Data excerpts:

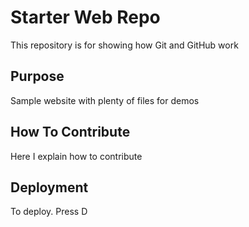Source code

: # Starter Web Repo

This repository is for showing how Git and GitHub work

## Purpose

Sample website with plenty of files for demos

## How To Contribute

Here I explain how to contribute

## Deployment
To deploy. Press D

_Assignment:_ Would you return the data exactly as written, without the pictures?

_Answer to this problem:_
Source code

: # Starter Web Repo

This repository is for showing how Git and GitHub work

## Purpose

Sample website with plenty of files for demos

## How To Contribute

Here I explain how to contribute

## Deployment
To deploy. Press D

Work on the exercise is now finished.